__PROMPT__.
Every record must appear in your reply exactly as written.

__PROVIDED INFORMATION__.
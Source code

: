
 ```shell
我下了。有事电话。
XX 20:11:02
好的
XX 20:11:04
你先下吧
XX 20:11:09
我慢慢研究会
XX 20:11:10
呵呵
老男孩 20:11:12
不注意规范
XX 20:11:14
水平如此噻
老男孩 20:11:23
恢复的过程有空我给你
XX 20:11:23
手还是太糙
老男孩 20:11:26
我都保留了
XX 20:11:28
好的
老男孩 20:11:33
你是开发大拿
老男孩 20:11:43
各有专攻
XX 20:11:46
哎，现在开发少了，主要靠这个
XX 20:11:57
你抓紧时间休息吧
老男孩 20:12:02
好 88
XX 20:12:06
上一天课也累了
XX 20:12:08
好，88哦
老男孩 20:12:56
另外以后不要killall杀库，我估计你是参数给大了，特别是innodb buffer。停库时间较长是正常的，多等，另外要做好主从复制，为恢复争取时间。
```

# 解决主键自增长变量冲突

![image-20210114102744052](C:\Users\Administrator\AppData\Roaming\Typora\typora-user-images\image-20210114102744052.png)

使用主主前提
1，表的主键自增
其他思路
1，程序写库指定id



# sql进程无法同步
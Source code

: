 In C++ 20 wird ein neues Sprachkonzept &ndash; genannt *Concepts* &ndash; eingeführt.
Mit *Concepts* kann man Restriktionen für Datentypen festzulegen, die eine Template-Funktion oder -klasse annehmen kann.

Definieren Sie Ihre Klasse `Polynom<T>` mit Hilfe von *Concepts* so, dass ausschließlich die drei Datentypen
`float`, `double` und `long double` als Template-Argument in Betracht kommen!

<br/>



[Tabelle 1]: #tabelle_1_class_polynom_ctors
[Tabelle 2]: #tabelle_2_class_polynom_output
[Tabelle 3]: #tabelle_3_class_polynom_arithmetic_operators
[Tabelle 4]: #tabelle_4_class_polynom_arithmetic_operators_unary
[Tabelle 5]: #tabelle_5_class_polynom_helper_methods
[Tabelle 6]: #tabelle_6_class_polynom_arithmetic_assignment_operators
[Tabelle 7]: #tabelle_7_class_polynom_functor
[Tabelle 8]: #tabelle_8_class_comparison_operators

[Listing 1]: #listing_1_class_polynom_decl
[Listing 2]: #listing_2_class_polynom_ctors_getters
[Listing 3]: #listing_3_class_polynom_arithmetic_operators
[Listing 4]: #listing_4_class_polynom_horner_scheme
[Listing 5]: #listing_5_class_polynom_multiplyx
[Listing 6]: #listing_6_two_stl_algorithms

__YOUR SOLUTION__.
Source code

:
 ```shell
我下了。有事电话。
XX 20:11:02
好的
XX 20:11:04
你先下吧
XX 20:11:09
我慢慢研究会
XX 20:11:10
呵呵
老男孩 20:11:12
不注意规范
XX 20:11:14
水平如此噻
老男孩 20:11:23
恢复的过程有空我给你
XX 20:11:23
手还是太糙
老男孩 20:11:26
我都保留了
XX 20:11:28
好的
老男孩 20:11:33
你是开发大拿
老男孩 20:11:43
各有专攻
XX 20:11:46
哎，现在开发少了，主要靠这个
XX 20:11:57
你抓紧时间休息吧
老男孩 20:12:02
好 88
XX 20:12:06
上一天课也累了
XX 20:12:08
好，88哦
老男孩 20:12:56
另外以后不要killall杀库，我估计你是参数给大了，特别是innodb buffer。停库时间较长是正常的，多等，另外要做好主从复制，为恢复争取时间。
```

# 解决主键自增长变量冲突

![image-20210114102744052](C:\Users\Administrator\AppData\Roaming\Typora\typora-user-images\image-20210114102744052.png)

使用主主前提
1，表的主键自增
其他思路
1，程序写库指定id



# sql进程无法同步
Source code

: In C++ 20 wird ein neues Sprachkonzept &ndash; genannt *Concepts* &ndash; eingeführt.
Mit *Concepts* kann man Restriktionen für Datentypen festzulegen, die eine Template-Funktion oder -klasse annehmen kann.

Definieren Sie Ihre Klasse `Polynom<T>` mit Hilfe von *Concepts* so, dass ausschließlich die drei Datentypen
`float`, `double` und `long double` als Template-Argument in Betracht kommen!

<br/>



[Tabelle 1]: #tabelle_1_class_polynom_ctors
[Tabelle 2]: #tabelle_2_class_polynom_output
[Tabelle 3]: #tabelle_3_class_polynom_arithmetic_operators
[Tabelle 4]: #tabelle_4_class_polynom_arithmetic_operators_unary
[Tabelle 5]: #tabelle_5_class_polynom_helper_methods
[Tabelle 6]: #tabelle_6_class_polynom_arithmetic_assignment_operators
[Tabelle 7]: #tabelle_7_class_polynom_functor
[Tabelle 8]: #tabelle_8_class_comparison_operators

[Listing 1]: #listing_1_class_polynom_decl
[Listing 2]: #listing_2_class_polynom_ctors_getters
[Listing 3]: #listing_3_class_polynom_arithmetic_operators
[Listing 4]: #listing_4_class_polynom_horner_scheme
[Listing 5]: #listing_5_class_polynom_multiplyx
[Listing 6]: #listing_6_two_stl_algorithms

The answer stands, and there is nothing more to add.